Cloning the same rule over “unhosted wallets” implies the third or fourth layer of replicated enforcement. In practical terms, this decision might come at the expense of a misallocation of resources in Compliance programs and software development and maintenance. Thus, offering nothing more than duplicated information. At the same time, it burdens users with an unnecessary layer of identification. Therefore slowing adoption and deterring interaction with Blockchain Protocols and Defi.

We take this point  seriously. Considering that fulfilling KYC/AML requirements is an ongoing activity, it more often than not annoys users. Altogether, these measures delay the development of other technologies like IoT and Web 3.0 (Especially, the Metaverse). Thereby relying heavily upon Blockchain Technology and deep databases for development.

Part III

Transfer of Funds Regulation

 

Regarding the request of data by the “Travel Rule”. What methodology so we apply to the processing of such data?  Are we speaking of a deductive or inductive methodology?
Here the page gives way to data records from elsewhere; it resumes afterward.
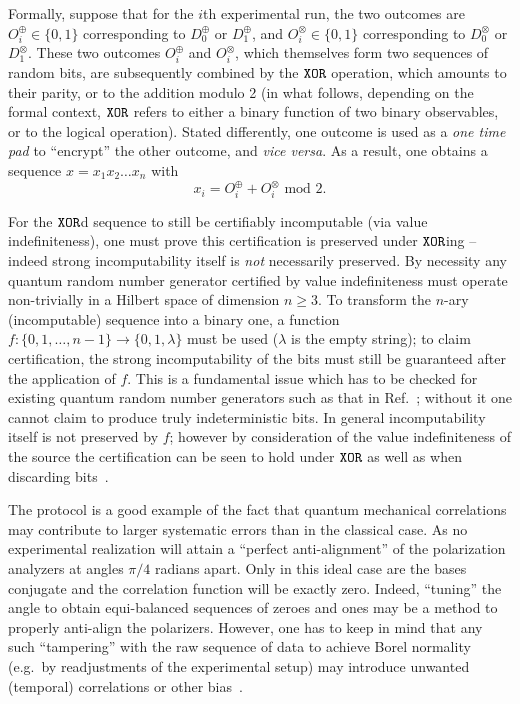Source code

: \documentclass[%
 preprint,
 showpacs,
 showkeys,
 preprintnumbers,
  amsmath,amssymb,
  aps,
 pra,
  longbibliography,
  floatfix,
 ]{revtex4-1}
\theoremstyle{definition}
\begin{document}
Formally, suppose that for the $i$th experimental run, the two outcomes are
$O^\oplus_i \in \{0,1\}$ corresponding to $D^\oplus_0$ or  $D^\oplus_1$,
and
$O^\otimes_i \in \{0,1\}$  corresponding to $D^\otimes_0$ or  $D^\otimes_1$.
These two outcomes $O^\oplus_i $ and  $O^\otimes_i$, which themselves form two sequences of random bits,
are subsequently combined by the ${\tt XOR}$ operation, which amounts to their parity, or to the addition modulo 2
(in what follows, depending on the formal context,  ${\tt XOR}$ refers to either a binary function of two binary observables, or to the logical operation).
Stated differently, one outcome is used as a {\em one time pad} to ``encrypt'' the other outcome,
and {\it vice versa}.
As a result, one obtains a sequence $x=x_1x_2\ldots x_n$ with
\begin{equation}
x_i=O^\oplus_i + O^\otimes _{i} \text{ mod }2 .
\label{2010-qxor-e1}
\end{equation}

For the ${\tt XOR}$d sequence to still be certifiably incomputable (via value indefiniteness), one must prove this certification is preserved under ${\tt XOR}$ing --
indeed strong incomputability itself is {\em not} necessarily preserved.
By necessity any quantum random number generator certified by value indefiniteness must operate non-trivially in a Hilbert space of dimension $n\ge 3$.
To transform the $n$-ary (incomputable) sequence into a binary one, a function $f: \{0,1,\dots, n-1\} \to \{0,1,\lambda\}$ must be used ($\lambda$ is the empty string);
to claim certification, the strong incomputability of the bits must still be guaranteed after the application of $f$.
This is a fundamental issue which has to be checked for  existing quantum random number generators such as that in Ref.~\cite{10.1038/nature09008};
without it one cannot claim to produce truly indeterministic bits. In general incomputability itself is not preserved by $f$;
however by consideration of the value indefiniteness of the source the certification can be seen to hold under ${\tt XOR}$ as well as when discarding bits~\cite{Abbott:aa}.


The protocol is a good example of the fact that quantum mechanical correlations may contribute to larger systematic errors than in the classical case.
As no experimental realization will attain a ``perfect anti-alignment'' of the polarization analyzers  at angles $\pi /4$ radians apart.
Only in this ideal case are the bases conjugate and the correlation function will be exactly zero.
Indeed, ``tuning'' the angle to obtain equi-balanced sequences of zeroes and ones may be a method to properly anti-align the polarizers.
However, one has to keep in mind that any such ``tampering'' with the raw sequence of data
to achieve  Borel normality (e.g.\ by readjustments of the experimental setup)
may introduce unwanted (temporal) correlations or other bias~\cite{PhysRevA.82.022102}.
\end{document}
What’s the rate of false positives? This is essential considering the facts at stake.

For reference, we all may provide wallet addresses, dates of birth and details about the source and destination of the funds. However, those details in isolation do not suffice to reach certainty about terrorist funding activities or money laundering. Conversely, details analysed in combination with inductive methodologies might give some extra hints that allow whoever is analysing the data to “theorise” about an individual’s. Also at the expense of implementing methodologies for data analysis not disclosed to the citizens.

It is essential to deal with this aspect very delicately, considering the immutable and perpetual properties of Blockchain Technology in conjunction with the developments of AI in the field of behavioural recognition. Otherwise, the wrong approach may lead to a clash between the development of Blockchain and human freedom. We need more clarification from the Legislator to understand the operative aspect of this point. with no exclusion of the risks involved in the processing of data to pursue public policies against ML and TF.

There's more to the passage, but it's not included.